According to Scarpfoot Parish: Plumpton 1830-1880 Edited by Brian Short All Saints Church, Plumpton Green, though not built until 1893, had its origins earlier, around 1838. The church developed from a Methodist group that flourished in Plumpton at mid-century. In June 1829 the account book of the Methodist Lewes Circuit listed two full members and ten on trial, meeting at Plumpton; the first name being John Jenner who was to figure prominently in Methodism’s brief spell in the parish. 

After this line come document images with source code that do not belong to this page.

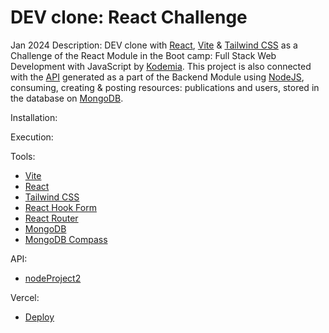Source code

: # DEV clone: React Challenge

Jan 2024
Description: DEV clone with [React](https://react.dev/), [Vite](https://vitejs.dev/) & [Tailwind CSS](https://tailwindcss.com/) as a Challenge of the React Module in the Boot camp: Full Stack Web Development with JavaScript by [Kodemia](https://kodemia.mx/). This project is also connected with the [API](https://github.com/RichardGD7/nodeProject2) generated as a part of the Backend Module using [NodeJS](https://nodejs.org/en), consuming, creating & posting resources: publications and users, stored in the database on [MongoDB](https://www.mongodb.com/).

Installation:

Execution:

Tools:

- [Vite](https://vitejs.dev/)
- [React](https://react.dev/)
- [Tailwind CSS](https://tailwindcss.com/)
- [React Hook Form](https://www.react-hook-form.com/)
- [React Router](https://reactrouter.com/en/main)
- [MongoDB](https://www.mongodb.com/)
- [MongoDB Compass](https://www.mongodb.com/products/tools/compass)

API:

- [nodeProject2](https://github.com/RichardGD7/nodeProject2)

Vercel:

- [Deploy](https://react-de-vpage-challenge.vercel.app/)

In 1838 John Walder of Plumpton Green is recorded as building a chapel on his land there (Accounts NMA 1/9/1; QDR/11/EW2). The tithe map assessment, drawn up in May 1839, shows John Walder as occupying eight pieces of land in the parish, in a block to the east of the Plumpton-Wivelsfield Road, north of Knowlands. These lands were owned by Henry Hider of Hurtspierpoint whose wife, Susan, was a Walder before her marriage. One of the pieces of land was a small plot, five perches in area, described in the assessment as ‘plot222….land for chapel….2 rods by 2 rods’ (Tithe map, 1842; Manor, Mar. 1845). 

The Manor Court Book of May 1841 records the transfer from ‘Henry Hider to John Jenner, yeoman, Plumpton and John Virgo, gardener, Lewes, 2 rods by 2 rods a piece of land at Plumpton Green together with chapel standing, for the use of the people called Methodists in the connection established by the late Rev John Wesley’(Manor, May 1841). 

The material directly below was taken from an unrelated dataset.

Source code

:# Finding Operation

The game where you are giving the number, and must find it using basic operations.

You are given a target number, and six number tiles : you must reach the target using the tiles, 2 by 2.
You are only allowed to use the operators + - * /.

On 9th June 1851 John Virgo, ‘with the consent of the yearly conference of the people called Methodists…sold for £35 sterling, all that piece of land situate at Plumpton Green, together with the building lately used as a chapel standing thereon, to the use of the said Rev Woodward of Plompton, clerk’ (Manor, Jan. 1852). 

Throughout this period the church in Plumpton was closely bound up by the Woodward family who were patrons, curates, Rectors, Incumbents, and landowners in the Parish. The Woodward’s obtained the living (right to appoint a Rector) in 1770, after the death of the previous owner William Hampden. They retained this Right until 1931 when the last holder W.A. Woodward conveyed it to the Bishop of Chichester. 

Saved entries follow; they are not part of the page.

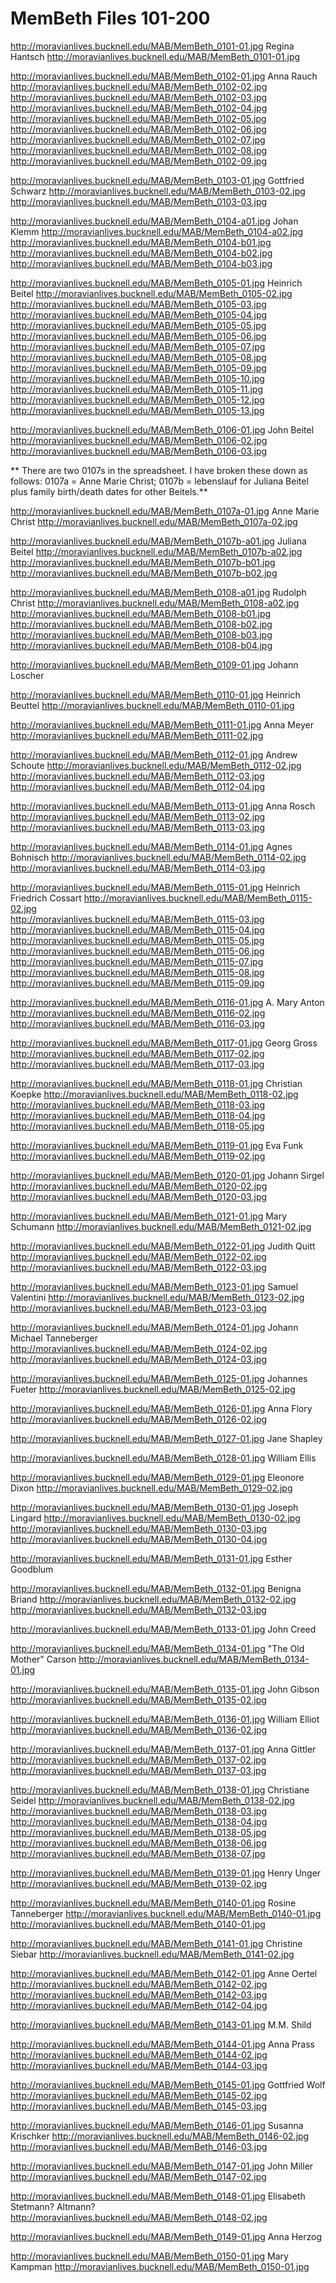 # MemBeth Files 101-200

http://moravianlives.bucknell.edu/MAB/MemBeth_0101-01.jpg   Regina Hantsch
http://moravianlives.bucknell.edu/MAB/MemBeth_0101-01.jpg<br />

http://moravianlives.bucknell.edu/MAB/MemBeth_0102-01.jpg    Anna Rauch
http://moravianlives.bucknell.edu/MAB/MemBeth_0102-02.jpg<br />
http://moravianlives.bucknell.edu/MAB/MemBeth_0102-03.jpg<br />
http://moravianlives.bucknell.edu/MAB/MemBeth_0102-04.jpg<br />
http://moravianlives.bucknell.edu/MAB/MemBeth_0102-05.jpg<br />
http://moravianlives.bucknell.edu/MAB/MemBeth_0102-06.jpg<br />
http://moravianlives.bucknell.edu/MAB/MemBeth_0102-07.jpg<br />
http://moravianlives.bucknell.edu/MAB/MemBeth_0102-08.jpg<br />
http://moravianlives.bucknell.edu/MAB/MemBeth_0102-09.jpg<br />

http://moravianlives.bucknell.edu/MAB/MemBeth_0103-01.jpg    Gottfried Schwarz
http://moravianlives.bucknell.edu/MAB/MemBeth_0103-02.jpg<br />
http://moravianlives.bucknell.edu/MAB/MemBeth_0103-03.jpg<br />

http://moravianlives.bucknell.edu/MAB/MemBeth_0104-a01.jpg    Johan Klemm
http://moravianlives.bucknell.edu/MAB/MemBeth_0104-a02.jpg<br />
http://moravianlives.bucknell.edu/MAB/MemBeth_0104-b01.jpg<br />
http://moravianlives.bucknell.edu/MAB/MemBeth_0104-b02.jpg<br />
http://moravianlives.bucknell.edu/MAB/MemBeth_0104-b03.jpg<br />

http://moravianlives.bucknell.edu/MAB/MemBeth_0105-01.jpg    Heinrich Beitel
http://moravianlives.bucknell.edu/MAB/MemBeth_0105-02.jpg<br />
http://moravianlives.bucknell.edu/MAB/MemBeth_0105-03.jpg<br />
http://moravianlives.bucknell.edu/MAB/MemBeth_0105-04.jpg<br />
http://moravianlives.bucknell.edu/MAB/MemBeth_0105-05.jpg<br />
http://moravianlives.bucknell.edu/MAB/MemBeth_0105-06.jpg<br />
http://moravianlives.bucknell.edu/MAB/MemBeth_0105-07.jpg<br />
http://moravianlives.bucknell.edu/MAB/MemBeth_0105-08.jpg<br />
http://moravianlives.bucknell.edu/MAB/MemBeth_0105-09.jpg<br />
http://moravianlives.bucknell.edu/MAB/MemBeth_0105-10.jpg<br />
http://moravianlives.bucknell.edu/MAB/MemBeth_0105-11.jpg<br />
http://moravianlives.bucknell.edu/MAB/MemBeth_0105-12.jpg<br />
http://moravianlives.bucknell.edu/MAB/MemBeth_0105-13.jpg<br />

http://moravianlives.bucknell.edu/MAB/MemBeth_0106-01.jpg    John Beitel
http://moravianlives.bucknell.edu/MAB/MemBeth_0106-02.jpg<br />
http://moravianlives.bucknell.edu/MAB/MemBeth_0106-03.jpg<br />

** There are two 0107s in the spreadsheet. I have broken these down as follows:
0107a = Anne Marie Christ; 0107b = lebenslauf for Juliana Beitel plus family birth/death dates for other Beitels.**

http://moravianlives.bucknell.edu/MAB/MemBeth_0107a-01.jpg    Anne Marie Christ
http://moravianlives.bucknell.edu/MAB/MemBeth_0107a-02.jpg<br />

http://moravianlives.bucknell.edu/MAB/MemBeth_0107b-a01.jpg Juliana Beitel 
http://moravianlives.bucknell.edu/MAB/MemBeth_0107b-a02.jpg<br />
http://moravianlives.bucknell.edu/MAB/MemBeth_0107b-b01.jpg<br />
http://moravianlives.bucknell.edu/MAB/MemBeth_0107b-b02.jpg<br />


http://moravianlives.bucknell.edu/MAB/MemBeth_0108-a01.jpg    Rudolph Christ
http://moravianlives.bucknell.edu/MAB/MemBeth_0108-a02.jpg<br />
http://moravianlives.bucknell.edu/MAB/MemBeth_0108-b01.jpg<br />
http://moravianlives.bucknell.edu/MAB/MemBeth_0108-b02.jpg<br />
http://moravianlives.bucknell.edu/MAB/MemBeth_0108-b03.jpg<br />
http://moravianlives.bucknell.edu/MAB/MemBeth_0108-b04.jpg<br />

http://moravianlives.bucknell.edu/MAB/MemBeth_0109-01.jpg   Johann Loscher

http://moravianlives.bucknell.edu/MAB/MemBeth_0110-01.jpg    Heinrich Beuttel
http://moravianlives.bucknell.edu/MAB/MemBeth_0110-01.jpg<br />

http://moravianlives.bucknell.edu/MAB/MemBeth_0111-01.jpg  Anna Meyer
http://moravianlives.bucknell.edu/MAB/MemBeth_0111-02.jpg

http://moravianlives.bucknell.edu/MAB/MemBeth_0112-01.jpg  Andrew Schoute
http://moravianlives.bucknell.edu/MAB/MemBeth_0112-02.jpg<br />
http://moravianlives.bucknell.edu/MAB/MemBeth_0112-03.jpg<br />
http://moravianlives.bucknell.edu/MAB/MemBeth_0112-04.jpg<br />

http://moravianlives.bucknell.edu/MAB/MemBeth_0113-01.jpg  Anna Rosch
http://moravianlives.bucknell.edu/MAB/MemBeth_0113-02.jpg<br />
http://moravianlives.bucknell.edu/MAB/MemBeth_0113-03.jpg<br />

http://moravianlives.bucknell.edu/MAB/MemBeth_0114-01.jpg  Agnes Bohnisch
http://moravianlives.bucknell.edu/MAB/MemBeth_0114-02.jpg<br />
http://moravianlives.bucknell.edu/MAB/MemBeth_0114-03.jpg<br />

http://moravianlives.bucknell.edu/MAB/MemBeth_0115-01.jpg  Heinrich Friedrich Cossart
http://moravianlives.bucknell.edu/MAB/MemBeth_0115-02.jpg<br />
http://moravianlives.bucknell.edu/MAB/MemBeth_0115-03.jpg<br />
http://moravianlives.bucknell.edu/MAB/MemBeth_0115-04.jpg<br />
http://moravianlives.bucknell.edu/MAB/MemBeth_0115-05.jpg<br />
http://moravianlives.bucknell.edu/MAB/MemBeth_0115-06.jpg<br />
http://moravianlives.bucknell.edu/MAB/MemBeth_0115-07.jpg<br />
http://moravianlives.bucknell.edu/MAB/MemBeth_0115-08.jpg<br />
http://moravianlives.bucknell.edu/MAB/MemBeth_0115-09.jpg<br />

http://moravianlives.bucknell.edu/MAB/MemBeth_0116-01.jpg  A. Mary Anton
http://moravianlives.bucknell.edu/MAB/MemBeth_0116-02.jpg<br />
http://moravianlives.bucknell.edu/MAB/MemBeth_0116-03.jpg<br />

http://moravianlives.bucknell.edu/MAB/MemBeth_0117-01.jpg Georg Gross
http://moravianlives.bucknell.edu/MAB/MemBeth_0117-02.jpg<br />
http://moravianlives.bucknell.edu/MAB/MemBeth_0117-03.jpg<br />

http://moravianlives.bucknell.edu/MAB/MemBeth_0118-01.jpg  Christian Koepke
http://moravianlives.bucknell.edu/MAB/MemBeth_0118-02.jpg<br />
http://moravianlives.bucknell.edu/MAB/MemBeth_0118-03.jpg<br />
http://moravianlives.bucknell.edu/MAB/MemBeth_0118-04.jpg<br />
http://moravianlives.bucknell.edu/MAB/MemBeth_0118-05.jpg<br />

http://moravianlives.bucknell.edu/MAB/MemBeth_0119-01.jpg  Eva Funk
http://moravianlives.bucknell.edu/MAB/MemBeth_0119-02.jpg<br />

http://moravianlives.bucknell.edu/MAB/MemBeth_0120-01.jpg  Johann Sirgel
http://moravianlives.bucknell.edu/MAB/MemBeth_0120-02.jpg<br />
http://moravianlives.bucknell.edu/MAB/MemBeth_0120-03.jpg<br />

http://moravianlives.bucknell.edu/MAB/MemBeth_0121-01.jpg  Mary Schumann
http://moravianlives.bucknell.edu/MAB/MemBeth_0121-02.jpg<br />

http://moravianlives.bucknell.edu/MAB/MemBeth_0122-01.jpg  Judith Quitt
http://moravianlives.bucknell.edu/MAB/MemBeth_0122-02.jpg<br /> 
http://moravianlives.bucknell.edu/MAB/MemBeth_0122-03.jpg<br /> 

http://moravianlives.bucknell.edu/MAB/MemBeth_0123-01.jpg  Samuel Valentini
http://moravianlives.bucknell.edu/MAB/MemBeth_0123-02.jpg<br />
http://moravianlives.bucknell.edu/MAB/MemBeth_0123-03.jpg<br />

http://moravianlives.bucknell.edu/MAB/MemBeth_0124-01.jpg  Johann Michael Tanneberger
http://moravianlives.bucknell.edu/MAB/MemBeth_0124-02.jpg<br />
http://moravianlives.bucknell.edu/MAB/MemBeth_0124-03.jpg<br />

http://moravianlives.bucknell.edu/MAB/MemBeth_0125-01.jpg  Johannes Fueter
http://moravianlives.bucknell.edu/MAB/MemBeth_0125-02.jpg<br />

http://moravianlives.bucknell.edu/MAB/MemBeth_0126-01.jpg  Anna Flory
http://moravianlives.bucknell.edu/MAB/MemBeth_0126-02.jpg<br />

http://moravianlives.bucknell.edu/MAB/MemBeth_0127-01.jpg  Jane Shapley

http://moravianlives.bucknell.edu/MAB/MemBeth_0128-01.jpg  William Ellis

http://moravianlives.bucknell.edu/MAB/MemBeth_0129-01.jpg  Eleonore Dixon
http://moravianlives.bucknell.edu/MAB/MemBeth_0129-02.jpg<br />

http://moravianlives.bucknell.edu/MAB/MemBeth_0130-01.jpg  Joseph Lingard
http://moravianlives.bucknell.edu/MAB/MemBeth_0130-02.jpg<br />
http://moravianlives.bucknell.edu/MAB/MemBeth_0130-03.jpg<br />
http://moravianlives.bucknell.edu/MAB/MemBeth_0130-04.jpg<br />

http://moravianlives.bucknell.edu/MAB/MemBeth_0131-01.jpg  Esther Goodblum

http://moravianlives.bucknell.edu/MAB/MemBeth_0132-01.jpg  Benigna Briand
http://moravianlives.bucknell.edu/MAB/MemBeth_0132-02.jpg<br />
http://moravianlives.bucknell.edu/MAB/MemBeth_0132-03.jpg<br />

http://moravianlives.bucknell.edu/MAB/MemBeth_0133-01.jpg  John Creed

http://moravianlives.bucknell.edu/MAB/MemBeth_0134-01.jpg  "The Old Mother" Carson
http://moravianlives.bucknell.edu/MAB/MemBeth_0134-01.jpg<br />

http://moravianlives.bucknell.edu/MAB/MemBeth_0135-01.jpg  John Gibson
http://moravianlives.bucknell.edu/MAB/MemBeth_0135-02.jpg<br />

http://moravianlives.bucknell.edu/MAB/MemBeth_0136-01.jpg  William Elliot
http://moravianlives.bucknell.edu/MAB/MemBeth_0136-02.jpg<br />

http://moravianlives.bucknell.edu/MAB/MemBeth_0137-01.jpg  Anna Gittler
http://moravianlives.bucknell.edu/MAB/MemBeth_0137-02.jpg<br />
http://moravianlives.bucknell.edu/MAB/MemBeth_0137-03.jpg<br />

http://moravianlives.bucknell.edu/MAB/MemBeth_0138-01.jpg  Christiane Seidel
http://moravianlives.bucknell.edu/MAB/MemBeth_0138-02.jpg<br />
http://moravianlives.bucknell.edu/MAB/MemBeth_0138-03.jpg<br />
http://moravianlives.bucknell.edu/MAB/MemBeth_0138-04.jpg<br />
http://moravianlives.bucknell.edu/MAB/MemBeth_0138-05.jpg<br />
http://moravianlives.bucknell.edu/MAB/MemBeth_0138-06.jpg<br />
http://moravianlives.bucknell.edu/MAB/MemBeth_0138-07.jpg<br />

http://moravianlives.bucknell.edu/MAB/MemBeth_0139-01.jpg  Henry Unger
http://moravianlives.bucknell.edu/MAB/MemBeth_0139-02.jpg<br />

http://moravianlives.bucknell.edu/MAB/MemBeth_0140-01.jpg  Rosine  Tanneberger
http://moravianlives.bucknell.edu/MAB/MemBeth_0140-01.jpg<br />
http://moravianlives.bucknell.edu/MAB/MemBeth_0140-01.jpg<br />

http://moravianlives.bucknell.edu/MAB/MemBeth_0141-01.jpg  Christine Siebar
http://moravianlives.bucknell.edu/MAB/MemBeth_0141-02.jpg<br />

http://moravianlives.bucknell.edu/MAB/MemBeth_0142-01.jpg  Anne Oertel
http://moravianlives.bucknell.edu/MAB/MemBeth_0142-02.jpg<br />
http://moravianlives.bucknell.edu/MAB/MemBeth_0142-03.jpg<br />
http://moravianlives.bucknell.edu/MAB/MemBeth_0142-04.jpg<br />

http://moravianlives.bucknell.edu/MAB/MemBeth_0143-01.jpg  M.M. Shild

http://moravianlives.bucknell.edu/MAB/MemBeth_0144-01.jpg  Anna Prass
http://moravianlives.bucknell.edu/MAB/MemBeth_0144-02.jpg<br />
http://moravianlives.bucknell.edu/MAB/MemBeth_0144-03.jpg<br />

http://moravianlives.bucknell.edu/MAB/MemBeth_0145-01.jpg  Gottfried Wolf
http://moravianlives.bucknell.edu/MAB/MemBeth_0145-02.jpg<br />
http://moravianlives.bucknell.edu/MAB/MemBeth_0145-03.jpg<br />

http://moravianlives.bucknell.edu/MAB/MemBeth_0146-01.jpg  Susanna Krischker
http://moravianlives.bucknell.edu/MAB/MemBeth_0146-02.jpg<br />
http://moravianlives.bucknell.edu/MAB/MemBeth_0146-03.jpg<br />

http://moravianlives.bucknell.edu/MAB/MemBeth_0147-01.jpg  John Miller
http://moravianlives.bucknell.edu/MAB/MemBeth_0147-02.jpg<br />

http://moravianlives.bucknell.edu/MAB/MemBeth_0148-01.jpg  Elisabeth Stetmann? Altmann?
http://moravianlives.bucknell.edu/MAB/MemBeth_0148-02.jpg<br />

http://moravianlives.bucknell.edu/MAB/MemBeth_0149-01.jpg  Anna Herzog

http://moravianlives.bucknell.edu/MAB/MemBeth_0150-01.jpg  Mary Kampman
http://moravianlives.bucknell.edu/MAB/MemBeth_0150-01.jpg<br />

Woodward had purchased ten acres of Part Strolings from Henry and John Hider for £527/10.0d in 1847 and owned land to the north of the chapel. The land stayed in the Woodward family until the death of William Woodward in 1874, when it was left in his will to his wife Julia Sanxey Woodward, who immediately sold it for £550 to her eldest son John Peckham Skirrow Woodward. The land was resold by Rev JPS Woodward to his cousin Rush Martin Cripps of Novington Manor, East Chiltington, for £700. The only provision to the sale being a line in William Woodward’s Will forbidding the relinquishing of ‘the piece of land and building or chapel, and right of way thereto from the high road’

Residents outgrow the Episcopal chapel 

Five years earlier (1847) the railway line from Keymer to Lewes had opened. The brick trade, stimulated by the repeal of the Brick Tax in 1850 began to flourish. There were valuable deposits of suitable clay in Plumpton green. Brickmaking became a major local industry. The metalling of the main road released a strip of common land over which the old road had spread in wet weather as carts tried to find a way through. The manorial rights of this waste land or ‘green’ had been sold in 1842 to adjoining owners. 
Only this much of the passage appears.